But in seriousness, does Slack really have any value proposition over Discord beyond Screen Hero these days?

I switched my organization over to Discord based on the ability to create public channels for testers/customers to communicate with my team on the server without any role-based overhead (also because my target market is largely the Twitch/gamer crowd - most of whom already have Discord set up).

I understand that there are less integrations baked in, but most are easily worked around with webhooks.

7 comments

I do not trust Discord on data privacy.

It's not just the target market being the gamer crowd, its focus on promoting gaming content is beyond distracting for a work setting.

Take its font-and-center features:

- The primary page with all the game and stream ads has zero value for productivity.

- Its voice chat is great but not nearly as valuable as a video meeting integration.

- I don't need or want to know what application or game you have open right now or what music you're listening to. I just want to know if you're available right now or if not, when you will be.

Integrations, emphasized. Adding a swath of app integrations was a "wow" factor when Slack first came on the scene, and I've had very little trouble introducing Slack at organizations with minimal IT resources because of this.

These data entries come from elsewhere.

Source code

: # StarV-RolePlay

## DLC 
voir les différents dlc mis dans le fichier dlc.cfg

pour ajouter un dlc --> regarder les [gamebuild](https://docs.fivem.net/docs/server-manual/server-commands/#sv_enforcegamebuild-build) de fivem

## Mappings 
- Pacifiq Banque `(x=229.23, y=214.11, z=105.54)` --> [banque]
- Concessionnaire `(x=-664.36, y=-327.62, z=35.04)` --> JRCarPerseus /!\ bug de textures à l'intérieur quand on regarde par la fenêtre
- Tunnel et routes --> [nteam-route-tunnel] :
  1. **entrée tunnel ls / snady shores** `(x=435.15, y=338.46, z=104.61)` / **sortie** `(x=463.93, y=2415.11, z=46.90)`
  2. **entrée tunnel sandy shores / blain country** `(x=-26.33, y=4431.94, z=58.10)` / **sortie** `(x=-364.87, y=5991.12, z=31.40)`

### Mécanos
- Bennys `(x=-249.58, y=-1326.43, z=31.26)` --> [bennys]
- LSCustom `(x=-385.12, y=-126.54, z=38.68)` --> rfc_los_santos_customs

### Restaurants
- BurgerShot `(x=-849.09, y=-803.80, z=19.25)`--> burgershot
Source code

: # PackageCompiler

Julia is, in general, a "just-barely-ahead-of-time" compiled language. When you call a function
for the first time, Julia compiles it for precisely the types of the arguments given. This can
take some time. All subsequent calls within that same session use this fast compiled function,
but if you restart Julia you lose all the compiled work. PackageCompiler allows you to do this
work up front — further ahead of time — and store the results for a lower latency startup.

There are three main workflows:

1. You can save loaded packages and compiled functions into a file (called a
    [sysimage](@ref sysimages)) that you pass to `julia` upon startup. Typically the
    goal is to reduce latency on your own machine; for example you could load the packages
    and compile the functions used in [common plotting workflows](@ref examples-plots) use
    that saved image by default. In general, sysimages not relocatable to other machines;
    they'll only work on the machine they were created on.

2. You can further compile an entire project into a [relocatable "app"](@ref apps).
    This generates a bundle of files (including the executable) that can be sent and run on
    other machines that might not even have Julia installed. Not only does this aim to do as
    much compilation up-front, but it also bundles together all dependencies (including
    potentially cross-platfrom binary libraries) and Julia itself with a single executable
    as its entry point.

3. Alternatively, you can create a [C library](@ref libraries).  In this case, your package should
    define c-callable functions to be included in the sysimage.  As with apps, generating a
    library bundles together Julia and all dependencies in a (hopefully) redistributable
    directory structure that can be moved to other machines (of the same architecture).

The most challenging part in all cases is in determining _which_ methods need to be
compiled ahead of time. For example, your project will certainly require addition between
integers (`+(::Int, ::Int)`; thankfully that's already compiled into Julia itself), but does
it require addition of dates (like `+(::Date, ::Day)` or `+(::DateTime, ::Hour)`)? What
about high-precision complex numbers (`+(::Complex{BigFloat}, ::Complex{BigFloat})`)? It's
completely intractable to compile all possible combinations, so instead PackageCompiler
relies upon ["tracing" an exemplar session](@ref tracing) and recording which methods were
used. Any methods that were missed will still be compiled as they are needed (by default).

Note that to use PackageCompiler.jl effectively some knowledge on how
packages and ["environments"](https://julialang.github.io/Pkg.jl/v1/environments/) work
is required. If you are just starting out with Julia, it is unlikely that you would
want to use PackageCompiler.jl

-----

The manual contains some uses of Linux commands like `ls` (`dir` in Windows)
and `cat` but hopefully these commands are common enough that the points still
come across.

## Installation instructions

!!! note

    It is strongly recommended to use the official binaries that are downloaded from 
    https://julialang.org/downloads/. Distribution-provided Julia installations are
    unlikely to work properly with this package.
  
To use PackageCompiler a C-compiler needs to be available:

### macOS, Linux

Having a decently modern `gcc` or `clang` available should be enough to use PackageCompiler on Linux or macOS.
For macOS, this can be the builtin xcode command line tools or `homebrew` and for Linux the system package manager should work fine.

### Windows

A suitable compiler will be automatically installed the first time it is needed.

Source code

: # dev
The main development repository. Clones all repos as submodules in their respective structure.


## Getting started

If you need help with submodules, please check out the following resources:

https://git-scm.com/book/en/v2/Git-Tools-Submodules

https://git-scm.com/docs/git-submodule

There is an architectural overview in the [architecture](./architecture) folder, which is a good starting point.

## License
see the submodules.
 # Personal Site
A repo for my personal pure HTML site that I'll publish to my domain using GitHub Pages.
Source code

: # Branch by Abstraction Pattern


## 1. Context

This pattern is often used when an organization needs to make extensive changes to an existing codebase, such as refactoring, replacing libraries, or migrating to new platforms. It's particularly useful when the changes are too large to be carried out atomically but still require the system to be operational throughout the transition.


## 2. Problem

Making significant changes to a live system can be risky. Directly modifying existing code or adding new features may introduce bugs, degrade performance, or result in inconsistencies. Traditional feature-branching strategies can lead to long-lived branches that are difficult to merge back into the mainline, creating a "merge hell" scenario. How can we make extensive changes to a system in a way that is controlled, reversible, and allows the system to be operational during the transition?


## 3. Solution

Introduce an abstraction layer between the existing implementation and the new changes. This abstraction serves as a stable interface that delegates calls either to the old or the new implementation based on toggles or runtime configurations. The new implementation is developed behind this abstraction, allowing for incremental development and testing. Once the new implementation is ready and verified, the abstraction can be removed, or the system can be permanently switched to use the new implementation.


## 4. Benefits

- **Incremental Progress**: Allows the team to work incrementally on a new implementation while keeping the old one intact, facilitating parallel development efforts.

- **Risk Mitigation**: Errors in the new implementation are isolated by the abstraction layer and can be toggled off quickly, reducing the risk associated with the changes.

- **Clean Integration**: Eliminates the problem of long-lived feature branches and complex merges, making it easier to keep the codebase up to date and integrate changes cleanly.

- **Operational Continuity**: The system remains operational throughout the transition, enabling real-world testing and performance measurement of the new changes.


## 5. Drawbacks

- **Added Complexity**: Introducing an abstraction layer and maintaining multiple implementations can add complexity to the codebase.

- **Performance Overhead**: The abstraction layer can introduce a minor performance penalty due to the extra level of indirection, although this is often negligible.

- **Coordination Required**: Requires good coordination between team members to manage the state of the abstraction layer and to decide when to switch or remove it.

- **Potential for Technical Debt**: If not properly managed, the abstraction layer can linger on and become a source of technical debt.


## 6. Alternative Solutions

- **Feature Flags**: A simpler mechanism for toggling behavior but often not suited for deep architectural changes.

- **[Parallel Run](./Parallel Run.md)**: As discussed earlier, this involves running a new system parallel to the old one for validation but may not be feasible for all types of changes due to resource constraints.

Setting up and maintaining webhooks is "too much" for a lot of people who can otherwise manage a Slack org.

I don't see why Slack would be more trustworthy than Discord when it comes to data privacy, when we're talking about a company that failed to disclose a breach for 5 years.

https://techcrunch.com/2019/07/18/slack-password-breach/

If you care about your data, you have to be able to own it, and neither Slack nor Discord offers that option.

Discord doesn't have any integrations for Enterprise users, like SSO, retention policies, etc. Many large companies probably wouldn't be able to use it, not to mention we don't know what Discord is doing with the data (not that it is a bad chat tool, it's great, but only really useful for casual groups).
Do we know what Slack is doing with the data?
Maybe not for a small company, but I simply can't imagine it for a larger organization.

Even ignoring integrations/plugins/bots – of which Discord has almost nothing useful for product development – a huge issue with Discord is that you have no choice over which channels you are in. At Atlassian, we literally have hundreds of different Slack channels for various teams/products/whatever, and everyone has access to everything which isn't private. With Discord, that would get ugly really quickly.

In my eyes, that's the biggest reason I'd choose Slack over Discord. Legitimately, I think it's a better tool overall, but even for what I use Discord for, it's very annoying not to be able to leave a channel that you have no interest in. I can collapse/mute things, but it's still not super helpful when there are tons of them.

You could quote easily create a bot account that allows people to set their own custom role for specific channel access, though? There's API bindings for basically any language. Of course it's not as good as native access but if it's a big problem, creating a simple bot is a viable solution.
Just a sidenote - Discord has always had a light theme, they just revamped it recently. Sadly the light theme will never be usable until they change the color of rank names and such not. The majority of people use dark theme, so they make server icons and role colors that look good on dark theme, not light theme.
Ignoring the feature set, is data retention policy not a consideration? For us, we paste customer log data for debugging purposes, and Discord's lack of a clear enterprise data retention policy means that we're not assured customer data isn't winding up where it shouldn't be.

Honestly I couldn't care about gifs/emojis/themes/threads/etc, but also the lack of SSO means it's a giant security issue. What if one of your devs loses their password, and you can't mandate 2 factor because Discord sign in is out of your control?

After Hipchat died, I tried to get my company to move to Discord instead of Slack. We ended up not doing so, because Discord's TOS does not allow commercial use, only personal use.

https://discordapp.com/terms

This is likely why there are few integrations developer use in Discord as well.